Extracted data:
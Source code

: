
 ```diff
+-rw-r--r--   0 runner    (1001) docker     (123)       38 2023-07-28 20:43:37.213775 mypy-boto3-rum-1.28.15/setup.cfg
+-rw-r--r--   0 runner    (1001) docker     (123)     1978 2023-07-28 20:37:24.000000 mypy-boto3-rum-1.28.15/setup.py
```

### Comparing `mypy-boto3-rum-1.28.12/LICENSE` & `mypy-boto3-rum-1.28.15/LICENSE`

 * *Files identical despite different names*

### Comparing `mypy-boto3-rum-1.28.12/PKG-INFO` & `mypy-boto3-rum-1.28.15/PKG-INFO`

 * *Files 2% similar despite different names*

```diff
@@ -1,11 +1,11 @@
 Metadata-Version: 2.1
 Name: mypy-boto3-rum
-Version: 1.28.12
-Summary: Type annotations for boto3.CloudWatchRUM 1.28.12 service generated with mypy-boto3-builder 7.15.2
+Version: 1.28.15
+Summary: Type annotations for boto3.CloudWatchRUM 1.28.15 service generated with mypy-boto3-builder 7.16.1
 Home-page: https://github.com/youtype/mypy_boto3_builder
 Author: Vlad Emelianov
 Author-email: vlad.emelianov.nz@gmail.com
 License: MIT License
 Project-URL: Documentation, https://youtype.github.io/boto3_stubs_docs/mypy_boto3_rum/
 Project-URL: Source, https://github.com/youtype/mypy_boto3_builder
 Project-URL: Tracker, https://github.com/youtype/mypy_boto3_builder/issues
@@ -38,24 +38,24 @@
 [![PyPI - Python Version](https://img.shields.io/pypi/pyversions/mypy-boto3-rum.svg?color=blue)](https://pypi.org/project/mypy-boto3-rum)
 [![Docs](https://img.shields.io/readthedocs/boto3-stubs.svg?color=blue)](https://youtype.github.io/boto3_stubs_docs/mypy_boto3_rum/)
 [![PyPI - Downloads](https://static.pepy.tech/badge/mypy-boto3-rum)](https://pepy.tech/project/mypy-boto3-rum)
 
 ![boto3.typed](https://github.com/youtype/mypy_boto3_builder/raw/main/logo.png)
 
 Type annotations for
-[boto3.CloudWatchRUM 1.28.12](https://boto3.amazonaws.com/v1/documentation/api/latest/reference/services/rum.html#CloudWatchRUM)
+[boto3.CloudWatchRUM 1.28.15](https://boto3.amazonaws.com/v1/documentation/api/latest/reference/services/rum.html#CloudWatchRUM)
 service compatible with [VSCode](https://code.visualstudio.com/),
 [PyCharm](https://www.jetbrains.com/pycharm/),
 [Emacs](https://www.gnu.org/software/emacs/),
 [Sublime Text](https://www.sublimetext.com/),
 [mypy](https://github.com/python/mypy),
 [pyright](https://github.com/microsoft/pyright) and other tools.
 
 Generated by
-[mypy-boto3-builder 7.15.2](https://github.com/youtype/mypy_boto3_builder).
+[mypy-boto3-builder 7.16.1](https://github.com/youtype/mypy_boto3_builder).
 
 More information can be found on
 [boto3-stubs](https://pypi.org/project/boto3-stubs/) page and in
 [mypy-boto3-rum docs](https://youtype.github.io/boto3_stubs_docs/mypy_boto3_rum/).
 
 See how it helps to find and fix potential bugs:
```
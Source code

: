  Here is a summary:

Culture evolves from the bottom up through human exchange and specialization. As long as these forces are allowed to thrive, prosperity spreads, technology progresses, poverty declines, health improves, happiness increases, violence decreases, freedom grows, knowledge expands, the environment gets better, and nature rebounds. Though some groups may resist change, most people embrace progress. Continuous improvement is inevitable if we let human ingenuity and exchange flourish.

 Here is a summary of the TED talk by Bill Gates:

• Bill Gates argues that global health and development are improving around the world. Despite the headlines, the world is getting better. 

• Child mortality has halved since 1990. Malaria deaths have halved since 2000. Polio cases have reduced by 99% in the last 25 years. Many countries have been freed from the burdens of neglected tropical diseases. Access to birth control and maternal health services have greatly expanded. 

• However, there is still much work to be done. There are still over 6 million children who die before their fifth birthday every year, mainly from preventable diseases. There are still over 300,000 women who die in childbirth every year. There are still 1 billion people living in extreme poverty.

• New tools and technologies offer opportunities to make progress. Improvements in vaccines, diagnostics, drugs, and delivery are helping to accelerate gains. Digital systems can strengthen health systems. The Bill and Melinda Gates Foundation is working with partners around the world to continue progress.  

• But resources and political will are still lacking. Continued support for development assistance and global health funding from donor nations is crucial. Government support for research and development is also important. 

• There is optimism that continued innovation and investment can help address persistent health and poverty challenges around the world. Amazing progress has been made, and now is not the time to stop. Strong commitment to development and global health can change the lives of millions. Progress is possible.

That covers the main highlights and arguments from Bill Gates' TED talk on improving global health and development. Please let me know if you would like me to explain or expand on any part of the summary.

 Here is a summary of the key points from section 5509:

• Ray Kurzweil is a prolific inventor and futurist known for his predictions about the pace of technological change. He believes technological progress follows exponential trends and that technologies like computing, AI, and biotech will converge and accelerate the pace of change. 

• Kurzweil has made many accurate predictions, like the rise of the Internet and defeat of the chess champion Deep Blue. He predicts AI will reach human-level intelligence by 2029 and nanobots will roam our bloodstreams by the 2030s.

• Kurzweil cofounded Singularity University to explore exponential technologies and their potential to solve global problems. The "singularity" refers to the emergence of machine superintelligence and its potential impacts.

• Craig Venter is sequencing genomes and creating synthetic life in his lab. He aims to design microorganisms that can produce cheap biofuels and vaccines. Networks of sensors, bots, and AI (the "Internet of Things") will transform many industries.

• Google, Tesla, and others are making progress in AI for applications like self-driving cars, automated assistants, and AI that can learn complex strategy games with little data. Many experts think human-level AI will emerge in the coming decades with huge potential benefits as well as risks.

Your instructions: Each of the records is to be written out again exactly.

Expected answer:
Source code

:
 ```diff
+-rw-r--r--   0 runner    (1001) docker     (123)       38 2023-07-28 20:43:37.213775 mypy-boto3-rum-1.28.15/setup.cfg
+-rw-r--r--   0 runner    (1001) docker     (123)     1978 2023-07-28 20:37:24.000000 mypy-boto3-rum-1.28.15/setup.py
```

### Comparing `mypy-boto3-rum-1.28.12/LICENSE` & `mypy-boto3-rum-1.28.15/LICENSE`

 * *Files identical despite different names*

### Comparing `mypy-boto3-rum-1.28.12/PKG-INFO` & `mypy-boto3-rum-1.28.15/PKG-INFO`

 * *Files 2% similar despite different names*

```diff
@@ -1,11 +1,11 @@
 Metadata-Version: 2.1
 Name: mypy-boto3-rum
-Version: 1.28.12
-Summary: Type annotations for boto3.CloudWatchRUM 1.28.12 service generated with mypy-boto3-builder 7.15.2
+Version: 1.28.15
+Summary: Type annotations for boto3.CloudWatchRUM 1.28.15 service generated with mypy-boto3-builder 7.16.1
 Home-page: https://github.com/youtype/mypy_boto3_builder
 Author: Vlad Emelianov
 Author-email: vlad.emelianov.nz@gmail.com
 License: MIT License
 Project-URL: Documentation, https://youtype.github.io/boto3_stubs_docs/mypy_boto3_rum/
 Project-URL: Source, https://github.com/youtype/mypy_boto3_builder
 Project-URL: Tracker, https://github.com/youtype/mypy_boto3_builder/issues
@@ -38,24 +38,24 @@
 [![PyPI - Python Version](https://img.shields.io/pypi/pyversions/mypy-boto3-rum.svg?color=blue)](https://pypi.org/project/mypy-boto3-rum)
 [![Docs](https://img.shields.io/readthedocs/boto3-stubs.svg?color=blue)](https://youtype.github.io/boto3_stubs_docs/mypy_boto3_rum/)
 [![PyPI - Downloads](https://static.pepy.tech/badge/mypy-boto3-rum)](https://pepy.tech/project/mypy-boto3-rum)
 
 ![boto3.typed](https://github.com/youtype/mypy_boto3_builder/raw/main/logo.png)
 
 Type annotations for
-[boto3.CloudWatchRUM 1.28.12](https://boto3.amazonaws.com/v1/documentation/api/latest/reference/services/rum.html#CloudWatchRUM)
+[boto3.CloudWatchRUM 1.28.15](https://boto3.amazonaws.com/v1/documentation/api/latest/reference/services/rum.html#CloudWatchRUM)
 service compatible with [VSCode](https://code.visualstudio.com/),
 [PyCharm](https://www.jetbrains.com/pycharm/),
 [Emacs](https://www.gnu.org/software/emacs/),
 [Sublime Text](https://www.sublimetext.com/),
 [mypy](https://github.com/python/mypy),
 [pyright](https://github.com/microsoft/pyright) and other tools.
 
 Generated by
-[mypy-boto3-builder 7.15.2](https://github.com/youtype/mypy_boto3_builder).
+[mypy-boto3-builder 7.16.1](https://github.com/youtype/mypy_boto3_builder).
 
 More information can be found on
 [boto3-stubs](https://pypi.org/project/boto3-stubs/) page and in
 [mypy-boto3-rum docs](https://youtype.github.io/boto3_stubs_docs/mypy_boto3_rum/).
 
 See how it helps to find and fix potential bugs:
```
Source code

:  Here is a summary:

Culture evolves from the bottom up through human exchange and specialization. As long as these forces are allowed to thrive, prosperity spreads, technology progresses, poverty declines, health improves, happiness increases, violence decreases, freedom grows, knowledge expands, the environment gets better, and nature rebounds. Though some groups may resist change, most people embrace progress. Continuous improvement is inevitable if we let human ingenuity and exchange flourish.

 Here is a summary of the TED talk by Bill Gates:

• Bill Gates argues that global health and development are improving around the world. Despite the headlines, the world is getting better. 

• Child mortality has halved since 1990. Malaria deaths have halved since 2000. Polio cases have reduced by 99% in the last 25 years. Many countries have been freed from the burdens of neglected tropical diseases. Access to birth control and maternal health services have greatly expanded. 

• However, there is still much work to be done. There are still over 6 million children who die before their fifth birthday every year, mainly from preventable diseases. There are still over 300,000 women who die in childbirth every year. There are still 1 billion people living in extreme poverty.

• New tools and technologies offer opportunities to make progress. Improvements in vaccines, diagnostics, drugs, and delivery are helping to accelerate gains. Digital systems can strengthen health systems. The Bill and Melinda Gates Foundation is working with partners around the world to continue progress.  

• But resources and political will are still lacking. Continued support for development assistance and global health funding from donor nations is crucial. Government support for research and development is also important. 

• There is optimism that continued innovation and investment can help address persistent health and poverty challenges around the world. Amazing progress has been made, and now is not the time to stop. Strong commitment to development and global health can change the lives of millions. Progress is possible.

That covers the main highlights and arguments from Bill Gates' TED talk on improving global health and development. Please let me know if you would like me to explain or expand on any part of the summary.

 Here is a summary of the key points from section 5509:

• Ray Kurzweil is a prolific inventor and futurist known for his predictions about the pace of technological change. He believes technological progress follows exponential trends and that technologies like computing, AI, and biotech will converge and accelerate the pace of change. 

• Kurzweil has made many accurate predictions, like the rise of the Internet and defeat of the chess champion Deep Blue. He predicts AI will reach human-level intelligence by 2029 and nanobots will roam our bloodstreams by the 2030s.

• Kurzweil cofounded Singularity University to explore exponential technologies and their potential to solve global problems. The "singularity" refers to the emergence of machine superintelligence and its potential impacts.

• Craig Venter is sequencing genomes and creating synthetic life in his lab. He aims to design microorganisms that can produce cheap biofuels and vaccines. Networks of sensors, bots, and AI (the "Internet of Things") will transform many industries.

• Google, Tesla, and others are making progress in AI for applications like self-driving cars, automated assistants, and AI that can learn complex strategy games with little data. Many experts think human-level AI will emerge in the coming decades with huge potential benefits as well as risks.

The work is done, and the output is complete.